By Jennifer Kyrnin
XPath is a language designed to address specific parts of an XML document. It was
designed to be used by both XSLT and XPointer. In addition, XPath provides basic
functions for manipulating strings, numbers, and booleans.
In HTML
On Web servers, the path to a document is usually found within the URI (or URL) for that document. For example, this page is located at:
http://webdesign.about.com/library/weekly/aa110501.htm
The path (not including the file name itself) is indicated in blue, "/library/weekly/".
If I wanted to link to this document from another document, I could write the entire
URI, but most likely, I would just use the base path, starting with a slash "/". The
preliminary slash tells the browser to start at the document root and move down it
through the specified directories to find the document defined:
/library/weekly/aa110501.htm
In XPath
XPath works in much the same way, only instead of navigating a Web server, it is
navigating an XML document.

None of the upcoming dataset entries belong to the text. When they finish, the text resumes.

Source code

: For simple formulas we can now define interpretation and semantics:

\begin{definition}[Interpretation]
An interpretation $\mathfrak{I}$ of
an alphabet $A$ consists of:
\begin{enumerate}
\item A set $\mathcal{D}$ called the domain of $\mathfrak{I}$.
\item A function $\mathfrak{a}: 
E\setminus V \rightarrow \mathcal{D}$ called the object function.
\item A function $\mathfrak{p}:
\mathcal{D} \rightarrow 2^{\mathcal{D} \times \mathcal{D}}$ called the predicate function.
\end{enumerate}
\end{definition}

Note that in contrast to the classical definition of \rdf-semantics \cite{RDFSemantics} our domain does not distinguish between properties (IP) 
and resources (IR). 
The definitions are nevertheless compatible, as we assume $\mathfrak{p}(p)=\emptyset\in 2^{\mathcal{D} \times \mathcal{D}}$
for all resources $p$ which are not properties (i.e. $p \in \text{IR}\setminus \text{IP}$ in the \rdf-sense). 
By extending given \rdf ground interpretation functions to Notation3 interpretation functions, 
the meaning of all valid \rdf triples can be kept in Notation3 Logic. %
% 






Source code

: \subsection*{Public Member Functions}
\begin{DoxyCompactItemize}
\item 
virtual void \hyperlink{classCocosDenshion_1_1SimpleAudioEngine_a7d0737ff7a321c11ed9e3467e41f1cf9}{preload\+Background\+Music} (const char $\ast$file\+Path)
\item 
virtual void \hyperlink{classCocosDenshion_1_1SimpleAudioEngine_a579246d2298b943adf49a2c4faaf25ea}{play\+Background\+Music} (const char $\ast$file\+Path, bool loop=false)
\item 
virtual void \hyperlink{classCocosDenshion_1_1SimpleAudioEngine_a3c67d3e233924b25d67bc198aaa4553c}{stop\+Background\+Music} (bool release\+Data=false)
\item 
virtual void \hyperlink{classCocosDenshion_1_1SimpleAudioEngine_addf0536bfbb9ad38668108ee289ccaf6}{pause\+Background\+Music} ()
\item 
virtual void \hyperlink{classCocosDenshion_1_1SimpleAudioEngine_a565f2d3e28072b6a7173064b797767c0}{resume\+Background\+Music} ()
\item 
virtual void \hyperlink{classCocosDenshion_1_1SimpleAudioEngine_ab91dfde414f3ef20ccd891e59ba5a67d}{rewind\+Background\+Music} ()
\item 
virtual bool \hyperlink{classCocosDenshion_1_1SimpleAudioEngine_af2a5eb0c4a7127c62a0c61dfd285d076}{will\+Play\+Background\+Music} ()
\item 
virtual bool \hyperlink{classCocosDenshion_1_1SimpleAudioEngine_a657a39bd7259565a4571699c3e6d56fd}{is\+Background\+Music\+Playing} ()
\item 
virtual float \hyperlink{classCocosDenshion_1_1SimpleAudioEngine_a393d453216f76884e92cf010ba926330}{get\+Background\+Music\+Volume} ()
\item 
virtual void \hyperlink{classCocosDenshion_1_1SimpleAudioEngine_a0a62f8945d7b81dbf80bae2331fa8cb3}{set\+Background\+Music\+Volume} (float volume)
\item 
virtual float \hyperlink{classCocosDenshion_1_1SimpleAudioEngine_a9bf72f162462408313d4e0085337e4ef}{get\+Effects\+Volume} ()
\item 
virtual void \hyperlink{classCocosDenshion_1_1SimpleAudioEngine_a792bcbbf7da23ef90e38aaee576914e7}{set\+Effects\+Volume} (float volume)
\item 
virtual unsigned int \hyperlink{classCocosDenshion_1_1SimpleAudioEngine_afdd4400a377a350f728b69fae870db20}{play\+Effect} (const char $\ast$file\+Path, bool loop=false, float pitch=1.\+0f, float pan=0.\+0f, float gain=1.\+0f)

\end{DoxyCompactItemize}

In all XML documents, there must be a root element, this
is represented by the slash "/" in XPath. In a standard XHTML document, the root
element would be "html", so to match everything in the XHTML document you would write:
/html
To match all the paragraphs in an XHTML document, you would write:
/html/body/p
/html/body/p would match all paragraphs within the body tag, but if there were paragraphs within a div tag or a td tag, these would be skipped. With XPath, you can
specify all paragraph tags with two preceding slashes:
//p
This would match every paragraph tag in the XHTML document, no matter where it was.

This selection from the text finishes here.